*TASK ITEM*:
Filter this listing down to the lines that contain the word "Excel", and copy them.

*SOURCE MATERIAL*:
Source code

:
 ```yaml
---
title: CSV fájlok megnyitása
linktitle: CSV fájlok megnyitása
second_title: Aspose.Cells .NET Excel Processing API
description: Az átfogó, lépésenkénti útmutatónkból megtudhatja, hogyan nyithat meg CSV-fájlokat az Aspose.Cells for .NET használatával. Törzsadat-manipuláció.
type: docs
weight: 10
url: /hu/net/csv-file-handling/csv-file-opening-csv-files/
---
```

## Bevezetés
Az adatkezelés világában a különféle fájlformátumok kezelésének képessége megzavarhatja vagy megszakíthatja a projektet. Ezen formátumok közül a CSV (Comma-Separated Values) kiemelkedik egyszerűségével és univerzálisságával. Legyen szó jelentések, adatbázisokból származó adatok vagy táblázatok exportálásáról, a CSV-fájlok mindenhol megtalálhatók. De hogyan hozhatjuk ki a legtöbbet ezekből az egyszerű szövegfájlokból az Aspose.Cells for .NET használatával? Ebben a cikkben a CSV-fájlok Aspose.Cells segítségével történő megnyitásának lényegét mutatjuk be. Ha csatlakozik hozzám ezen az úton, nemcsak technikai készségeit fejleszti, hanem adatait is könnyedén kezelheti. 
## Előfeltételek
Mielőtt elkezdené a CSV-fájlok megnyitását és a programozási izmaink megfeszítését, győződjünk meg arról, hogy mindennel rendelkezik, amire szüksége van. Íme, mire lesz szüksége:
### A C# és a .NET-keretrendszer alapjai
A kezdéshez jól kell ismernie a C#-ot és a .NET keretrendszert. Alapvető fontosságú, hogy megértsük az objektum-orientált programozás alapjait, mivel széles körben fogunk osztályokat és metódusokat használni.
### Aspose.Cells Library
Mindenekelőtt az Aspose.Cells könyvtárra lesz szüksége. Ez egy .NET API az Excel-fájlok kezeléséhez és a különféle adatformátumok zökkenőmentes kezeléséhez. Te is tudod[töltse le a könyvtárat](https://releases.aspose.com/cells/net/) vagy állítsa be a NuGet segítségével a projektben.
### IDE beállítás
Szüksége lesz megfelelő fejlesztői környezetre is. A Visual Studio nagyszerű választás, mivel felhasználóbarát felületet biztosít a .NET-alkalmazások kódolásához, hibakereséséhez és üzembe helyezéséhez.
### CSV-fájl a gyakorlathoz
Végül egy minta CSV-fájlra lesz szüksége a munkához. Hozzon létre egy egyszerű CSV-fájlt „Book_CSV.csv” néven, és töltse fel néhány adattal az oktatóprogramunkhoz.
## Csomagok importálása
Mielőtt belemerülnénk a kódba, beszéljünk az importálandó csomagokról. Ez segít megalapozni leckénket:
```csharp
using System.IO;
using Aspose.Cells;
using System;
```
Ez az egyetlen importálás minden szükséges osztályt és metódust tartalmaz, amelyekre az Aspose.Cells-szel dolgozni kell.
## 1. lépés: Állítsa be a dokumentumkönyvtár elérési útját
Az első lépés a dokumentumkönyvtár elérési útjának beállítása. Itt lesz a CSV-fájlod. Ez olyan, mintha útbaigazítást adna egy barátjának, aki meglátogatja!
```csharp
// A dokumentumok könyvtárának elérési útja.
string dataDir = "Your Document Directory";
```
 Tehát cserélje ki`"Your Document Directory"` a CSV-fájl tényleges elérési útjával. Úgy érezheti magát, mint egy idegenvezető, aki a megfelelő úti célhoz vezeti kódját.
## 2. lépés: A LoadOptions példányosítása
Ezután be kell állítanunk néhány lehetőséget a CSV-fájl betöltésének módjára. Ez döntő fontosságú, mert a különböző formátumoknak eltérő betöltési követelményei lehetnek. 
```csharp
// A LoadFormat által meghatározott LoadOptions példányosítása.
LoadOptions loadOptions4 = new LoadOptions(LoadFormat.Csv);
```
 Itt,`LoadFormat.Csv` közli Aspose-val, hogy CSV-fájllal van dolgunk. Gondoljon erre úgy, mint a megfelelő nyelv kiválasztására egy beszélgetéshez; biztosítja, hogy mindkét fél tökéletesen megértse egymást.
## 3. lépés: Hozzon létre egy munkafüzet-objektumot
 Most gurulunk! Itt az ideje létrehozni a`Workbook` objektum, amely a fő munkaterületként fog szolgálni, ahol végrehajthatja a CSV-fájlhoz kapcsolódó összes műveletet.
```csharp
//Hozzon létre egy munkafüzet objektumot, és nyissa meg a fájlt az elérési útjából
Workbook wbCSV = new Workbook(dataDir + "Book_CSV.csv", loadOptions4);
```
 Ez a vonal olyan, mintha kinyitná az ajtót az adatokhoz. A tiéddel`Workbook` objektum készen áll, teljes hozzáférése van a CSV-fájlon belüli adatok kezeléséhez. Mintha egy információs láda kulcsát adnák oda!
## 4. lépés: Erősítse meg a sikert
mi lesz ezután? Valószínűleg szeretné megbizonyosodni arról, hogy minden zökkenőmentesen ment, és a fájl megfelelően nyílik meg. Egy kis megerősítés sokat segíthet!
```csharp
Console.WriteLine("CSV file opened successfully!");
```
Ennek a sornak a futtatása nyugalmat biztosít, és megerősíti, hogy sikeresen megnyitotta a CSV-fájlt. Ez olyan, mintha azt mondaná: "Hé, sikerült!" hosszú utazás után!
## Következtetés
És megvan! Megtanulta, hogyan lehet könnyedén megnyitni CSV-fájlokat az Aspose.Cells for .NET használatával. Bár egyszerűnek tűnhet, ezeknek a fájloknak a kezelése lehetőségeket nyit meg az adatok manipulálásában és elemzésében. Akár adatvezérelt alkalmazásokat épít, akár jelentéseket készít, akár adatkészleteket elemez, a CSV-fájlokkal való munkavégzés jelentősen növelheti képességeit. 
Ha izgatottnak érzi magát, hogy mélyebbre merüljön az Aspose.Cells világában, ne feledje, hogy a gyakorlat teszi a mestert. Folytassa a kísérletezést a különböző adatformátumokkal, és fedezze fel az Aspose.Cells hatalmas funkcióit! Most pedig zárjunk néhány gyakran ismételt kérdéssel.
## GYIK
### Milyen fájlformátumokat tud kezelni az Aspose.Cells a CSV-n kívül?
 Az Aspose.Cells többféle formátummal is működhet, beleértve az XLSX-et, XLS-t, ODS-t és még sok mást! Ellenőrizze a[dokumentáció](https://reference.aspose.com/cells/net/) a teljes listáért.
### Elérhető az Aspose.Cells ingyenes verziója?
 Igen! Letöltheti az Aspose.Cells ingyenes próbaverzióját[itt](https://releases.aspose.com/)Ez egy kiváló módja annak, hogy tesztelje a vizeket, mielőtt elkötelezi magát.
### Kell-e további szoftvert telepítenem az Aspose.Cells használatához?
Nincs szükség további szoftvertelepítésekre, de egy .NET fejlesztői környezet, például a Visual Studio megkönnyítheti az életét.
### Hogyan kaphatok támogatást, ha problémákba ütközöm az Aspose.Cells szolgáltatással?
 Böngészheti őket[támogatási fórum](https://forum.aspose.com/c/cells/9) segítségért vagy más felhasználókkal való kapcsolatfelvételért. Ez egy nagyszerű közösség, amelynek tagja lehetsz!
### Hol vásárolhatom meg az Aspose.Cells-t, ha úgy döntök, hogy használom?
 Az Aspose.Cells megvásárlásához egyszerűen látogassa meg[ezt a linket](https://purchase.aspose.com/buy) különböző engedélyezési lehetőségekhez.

*TASK SOLUTION*:
second_title: Aspose.Cells .NET Excel Processing API
Mindenekelőtt az Aspose.Cells könyvtárra lesz szüksége. Ez egy .NET API az Excel-fájlok kezeléséhez és a különféle adatformátumok zökkenőmentes kezeléséhez. Te is tudod[töltse le a könyvtárat](https://releases.aspose.com/cells/net/) vagy állítsa be a NuGet segítségével a projektben.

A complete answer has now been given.